*Work request*
Check every line of the data for the word "temp", and copy those that have it.

(Items from a data source)
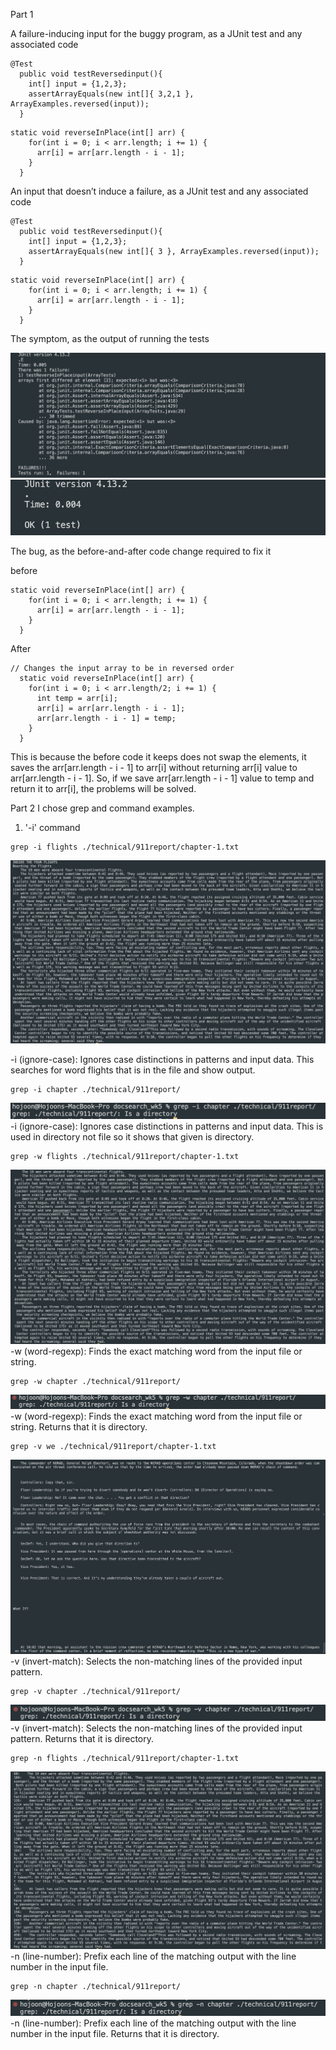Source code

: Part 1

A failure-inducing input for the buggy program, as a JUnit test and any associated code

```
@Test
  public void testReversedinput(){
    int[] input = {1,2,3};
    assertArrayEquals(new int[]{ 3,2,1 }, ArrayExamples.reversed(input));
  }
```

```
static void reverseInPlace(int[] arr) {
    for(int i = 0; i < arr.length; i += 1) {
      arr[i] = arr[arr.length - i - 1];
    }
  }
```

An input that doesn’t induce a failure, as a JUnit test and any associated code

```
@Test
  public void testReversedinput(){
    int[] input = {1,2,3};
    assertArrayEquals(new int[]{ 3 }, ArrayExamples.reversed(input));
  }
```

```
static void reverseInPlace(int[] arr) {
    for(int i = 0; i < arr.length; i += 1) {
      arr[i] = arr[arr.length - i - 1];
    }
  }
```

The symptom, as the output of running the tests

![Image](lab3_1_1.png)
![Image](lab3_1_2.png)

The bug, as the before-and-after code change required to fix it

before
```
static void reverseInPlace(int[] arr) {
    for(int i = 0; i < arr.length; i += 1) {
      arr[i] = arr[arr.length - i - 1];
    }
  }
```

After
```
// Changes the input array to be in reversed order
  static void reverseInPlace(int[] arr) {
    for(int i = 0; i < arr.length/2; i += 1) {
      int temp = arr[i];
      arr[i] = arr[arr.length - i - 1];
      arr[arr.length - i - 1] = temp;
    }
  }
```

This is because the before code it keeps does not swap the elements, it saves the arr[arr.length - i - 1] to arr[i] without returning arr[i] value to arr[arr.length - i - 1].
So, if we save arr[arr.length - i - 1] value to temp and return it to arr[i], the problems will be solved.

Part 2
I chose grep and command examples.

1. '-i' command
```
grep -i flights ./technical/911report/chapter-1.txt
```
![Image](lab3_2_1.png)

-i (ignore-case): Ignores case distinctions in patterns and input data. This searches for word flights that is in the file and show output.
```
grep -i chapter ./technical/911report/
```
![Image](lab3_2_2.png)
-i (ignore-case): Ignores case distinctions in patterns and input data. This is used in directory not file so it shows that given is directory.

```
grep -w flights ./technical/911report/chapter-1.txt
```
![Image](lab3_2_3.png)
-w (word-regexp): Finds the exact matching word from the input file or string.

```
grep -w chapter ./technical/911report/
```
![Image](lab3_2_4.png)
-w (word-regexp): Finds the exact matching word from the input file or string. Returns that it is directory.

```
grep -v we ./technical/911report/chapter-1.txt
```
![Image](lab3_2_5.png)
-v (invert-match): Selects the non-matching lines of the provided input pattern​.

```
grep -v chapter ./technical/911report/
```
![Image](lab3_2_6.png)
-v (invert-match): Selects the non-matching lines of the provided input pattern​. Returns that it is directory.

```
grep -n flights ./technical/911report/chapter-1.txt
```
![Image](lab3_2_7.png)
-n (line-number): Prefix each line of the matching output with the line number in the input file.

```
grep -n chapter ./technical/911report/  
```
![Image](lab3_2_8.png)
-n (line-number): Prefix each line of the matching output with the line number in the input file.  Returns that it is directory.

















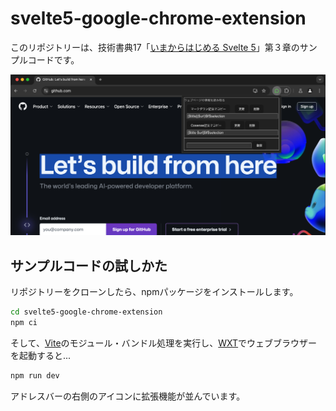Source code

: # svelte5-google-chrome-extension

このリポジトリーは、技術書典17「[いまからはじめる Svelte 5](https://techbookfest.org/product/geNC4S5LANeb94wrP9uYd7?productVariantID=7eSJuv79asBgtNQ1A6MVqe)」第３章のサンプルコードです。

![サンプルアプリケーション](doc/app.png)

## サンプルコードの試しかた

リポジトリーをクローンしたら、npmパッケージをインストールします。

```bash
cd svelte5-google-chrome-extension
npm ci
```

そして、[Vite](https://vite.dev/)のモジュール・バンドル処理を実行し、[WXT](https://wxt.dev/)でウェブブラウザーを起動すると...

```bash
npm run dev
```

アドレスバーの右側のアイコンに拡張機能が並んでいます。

*Output of the exercise*
      int temp = arr[i];
      arr[arr.length - i - 1] = temp;
So, if we save arr[arr.length - i - 1] value to temp and return it to arr[i], the problems will be solved.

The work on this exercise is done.